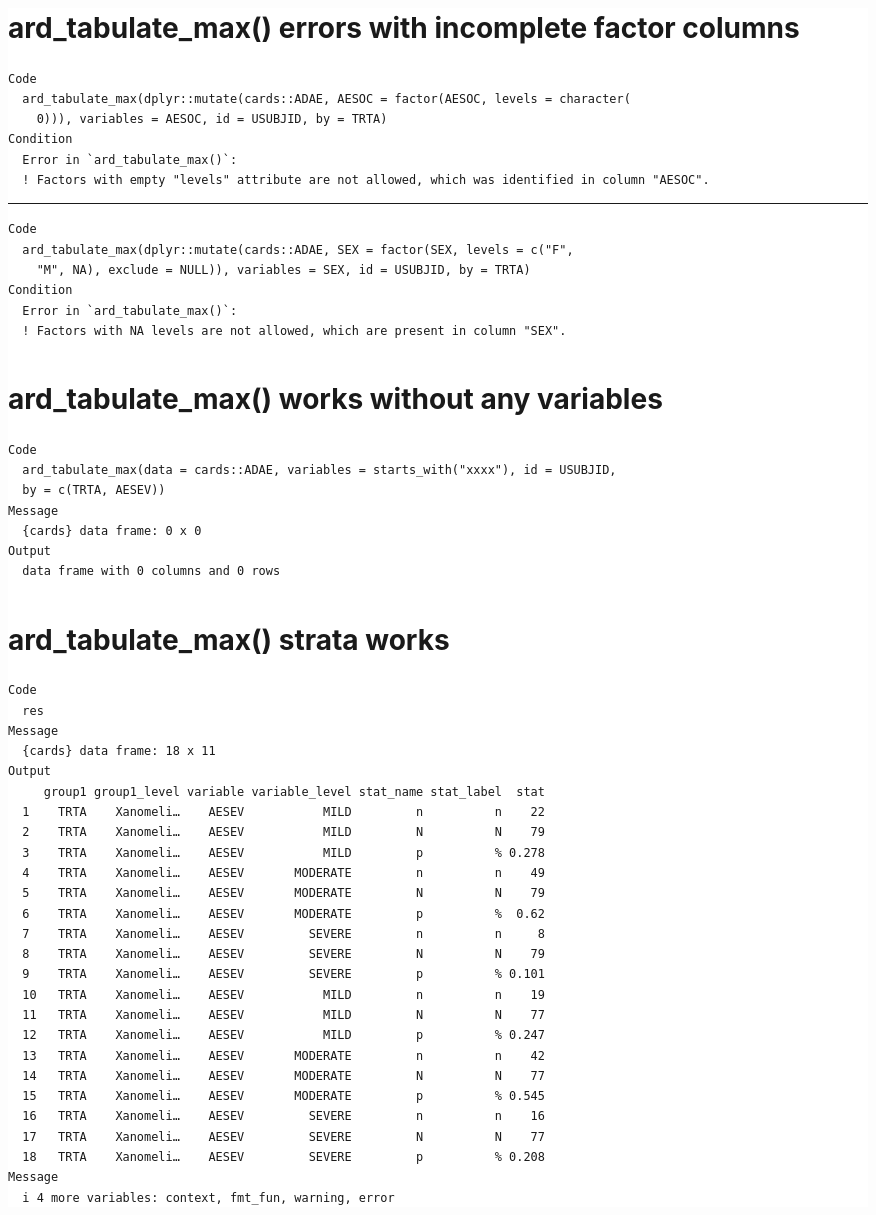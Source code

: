 # ard_tabulate_max() errors with incomplete factor columns

    Code
      ard_tabulate_max(dplyr::mutate(cards::ADAE, AESOC = factor(AESOC, levels = character(
        0))), variables = AESOC, id = USUBJID, by = TRTA)
    Condition
      Error in `ard_tabulate_max()`:
      ! Factors with empty "levels" attribute are not allowed, which was identified in column "AESOC".

---

    Code
      ard_tabulate_max(dplyr::mutate(cards::ADAE, SEX = factor(SEX, levels = c("F",
        "M", NA), exclude = NULL)), variables = SEX, id = USUBJID, by = TRTA)
    Condition
      Error in `ard_tabulate_max()`:
      ! Factors with NA levels are not allowed, which are present in column "SEX".

# ard_tabulate_max() works without any variables

    Code
      ard_tabulate_max(data = cards::ADAE, variables = starts_with("xxxx"), id = USUBJID,
      by = c(TRTA, AESEV))
    Message
      {cards} data frame: 0 x 0
    Output
      data frame with 0 columns and 0 rows

# ard_tabulate_max() strata works

    Code
      res
    Message
      {cards} data frame: 18 x 11
    Output
         group1 group1_level variable variable_level stat_name stat_label  stat
      1    TRTA    Xanomeli…    AESEV           MILD         n          n    22
      2    TRTA    Xanomeli…    AESEV           MILD         N          N    79
      3    TRTA    Xanomeli…    AESEV           MILD         p          % 0.278
      4    TRTA    Xanomeli…    AESEV       MODERATE         n          n    49
      5    TRTA    Xanomeli…    AESEV       MODERATE         N          N    79
      6    TRTA    Xanomeli…    AESEV       MODERATE         p          %  0.62
      7    TRTA    Xanomeli…    AESEV         SEVERE         n          n     8
      8    TRTA    Xanomeli…    AESEV         SEVERE         N          N    79
      9    TRTA    Xanomeli…    AESEV         SEVERE         p          % 0.101
      10   TRTA    Xanomeli…    AESEV           MILD         n          n    19
      11   TRTA    Xanomeli…    AESEV           MILD         N          N    77
      12   TRTA    Xanomeli…    AESEV           MILD         p          % 0.247
      13   TRTA    Xanomeli…    AESEV       MODERATE         n          n    42
      14   TRTA    Xanomeli…    AESEV       MODERATE         N          N    77
      15   TRTA    Xanomeli…    AESEV       MODERATE         p          % 0.545
      16   TRTA    Xanomeli…    AESEV         SEVERE         n          n    16
      17   TRTA    Xanomeli…    AESEV         SEVERE         N          N    77
      18   TRTA    Xanomeli…    AESEV         SEVERE         p          % 0.208
    Message
      i 4 more variables: context, fmt_fun, warning, error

▶ Required action
Produce the number of lines in the data containing the string "allowed", with nothing added.

▶ Task result
2